Oleh LAKSAMANA SUKARDI
SEBAGAI mantan profesional bankir, perjuangan saya lebih mengarah kepada upaya memberikan pencerahan atau “intelectual-exercise”, yaitu melatih otak berolah-pikir secara kritis dan positif dan sekaligus mencegah terpasungnya pikiran-pikiran masyarakat. Kolom-kolom yang saya tulis pada waktu itu harus dibaca dalam konteks sebuah zaman sebelum reformasi. Pada waktu itu, kritik yang terlalu transparan dan mengarah ke pribadi para penguasa, Presiden atau keluarga Presiden, akan direspons dengan tindakan yang sangat represif.
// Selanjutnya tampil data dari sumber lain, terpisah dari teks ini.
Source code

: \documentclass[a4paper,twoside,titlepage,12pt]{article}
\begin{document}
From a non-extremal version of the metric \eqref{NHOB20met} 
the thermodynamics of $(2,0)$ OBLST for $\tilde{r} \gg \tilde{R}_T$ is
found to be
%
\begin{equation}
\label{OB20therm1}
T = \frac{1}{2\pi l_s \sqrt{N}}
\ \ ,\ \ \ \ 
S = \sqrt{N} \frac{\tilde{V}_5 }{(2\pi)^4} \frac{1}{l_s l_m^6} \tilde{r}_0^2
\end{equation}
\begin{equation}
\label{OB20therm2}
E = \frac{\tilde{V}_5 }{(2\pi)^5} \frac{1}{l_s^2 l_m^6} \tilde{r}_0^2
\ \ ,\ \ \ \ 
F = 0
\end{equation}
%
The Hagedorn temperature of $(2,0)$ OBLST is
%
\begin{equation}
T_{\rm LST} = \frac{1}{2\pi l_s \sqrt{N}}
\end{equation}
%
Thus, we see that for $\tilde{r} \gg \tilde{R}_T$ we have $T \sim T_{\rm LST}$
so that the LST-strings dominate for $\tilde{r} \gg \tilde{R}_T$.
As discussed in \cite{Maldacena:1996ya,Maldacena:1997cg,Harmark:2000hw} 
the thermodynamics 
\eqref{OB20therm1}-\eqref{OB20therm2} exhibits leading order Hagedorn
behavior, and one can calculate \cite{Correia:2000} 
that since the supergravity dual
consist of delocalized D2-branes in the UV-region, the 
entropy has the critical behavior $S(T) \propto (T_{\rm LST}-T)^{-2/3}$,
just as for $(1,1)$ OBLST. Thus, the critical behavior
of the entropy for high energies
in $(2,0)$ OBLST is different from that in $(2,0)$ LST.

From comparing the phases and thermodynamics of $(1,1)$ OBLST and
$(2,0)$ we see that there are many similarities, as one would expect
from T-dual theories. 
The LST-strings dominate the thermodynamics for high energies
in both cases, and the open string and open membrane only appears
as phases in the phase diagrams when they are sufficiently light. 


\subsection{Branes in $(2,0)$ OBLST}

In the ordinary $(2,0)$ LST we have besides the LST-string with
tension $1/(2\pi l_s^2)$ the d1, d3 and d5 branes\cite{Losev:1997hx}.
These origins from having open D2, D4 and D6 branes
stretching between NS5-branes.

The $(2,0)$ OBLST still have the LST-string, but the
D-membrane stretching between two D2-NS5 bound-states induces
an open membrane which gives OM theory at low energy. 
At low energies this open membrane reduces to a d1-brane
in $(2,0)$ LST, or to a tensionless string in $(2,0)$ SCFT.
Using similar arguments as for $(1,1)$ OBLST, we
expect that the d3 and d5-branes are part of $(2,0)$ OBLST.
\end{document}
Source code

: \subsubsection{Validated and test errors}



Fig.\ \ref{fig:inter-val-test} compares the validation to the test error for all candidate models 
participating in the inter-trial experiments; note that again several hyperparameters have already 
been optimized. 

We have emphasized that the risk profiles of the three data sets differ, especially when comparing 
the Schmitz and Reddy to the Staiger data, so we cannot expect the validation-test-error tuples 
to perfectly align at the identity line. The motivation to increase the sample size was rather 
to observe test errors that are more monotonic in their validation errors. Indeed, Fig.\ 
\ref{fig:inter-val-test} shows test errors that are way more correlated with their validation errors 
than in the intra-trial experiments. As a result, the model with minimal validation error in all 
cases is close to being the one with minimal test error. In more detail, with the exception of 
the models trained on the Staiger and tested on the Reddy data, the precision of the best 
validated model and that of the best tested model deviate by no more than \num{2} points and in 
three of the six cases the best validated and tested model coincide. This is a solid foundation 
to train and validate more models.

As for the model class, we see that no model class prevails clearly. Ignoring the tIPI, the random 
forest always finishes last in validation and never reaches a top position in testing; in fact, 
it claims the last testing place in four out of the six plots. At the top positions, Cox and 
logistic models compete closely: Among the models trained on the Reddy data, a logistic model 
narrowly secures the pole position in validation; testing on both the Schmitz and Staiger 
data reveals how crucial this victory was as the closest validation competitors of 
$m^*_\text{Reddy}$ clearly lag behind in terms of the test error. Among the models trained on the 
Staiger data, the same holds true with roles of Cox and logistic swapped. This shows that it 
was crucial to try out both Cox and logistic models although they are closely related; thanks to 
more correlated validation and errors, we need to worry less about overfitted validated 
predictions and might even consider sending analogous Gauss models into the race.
Selain itu, media cetak/pers pun tidak akan berani memuat tulisan saya.
Banyak pelajaran yang saya dapati dari sikap saya menjadi politisi yang beroposisi terhadap rejim Orde Baru, yang berkuasa pada zaman KKN. Keterlibatan saya secara intensif di bidang politik, dan pengamatan yang saya lakukan di bidang ekonomi dan perbankan, telah memberikan pelajaran dan kesimpulan yang sangat berarti bagi diri saya dalam menyikapi perjuangan demokratisasi di Indonesia, dan menjadi oposisi terhadap sebuah zaman.
Dari kedua bidang tersebut, saya dapat melihat dan merasakan secara langsung denyut kehidupan kegiatan berbangsa dan bernegara di Indonesia, beserta konsekuensi-konsekuensi yang akan terjadi. Saya melihat bangsa Indonesia pada waktu itu telah mengalami pemasungan pikiran atau lobotomi. Bangsa Indonesia tidak diperkenankan untuk berpikir secara bebas dan merdeka. Masyarakat harus menerima kenyataan pahit sebagai hal yang manis.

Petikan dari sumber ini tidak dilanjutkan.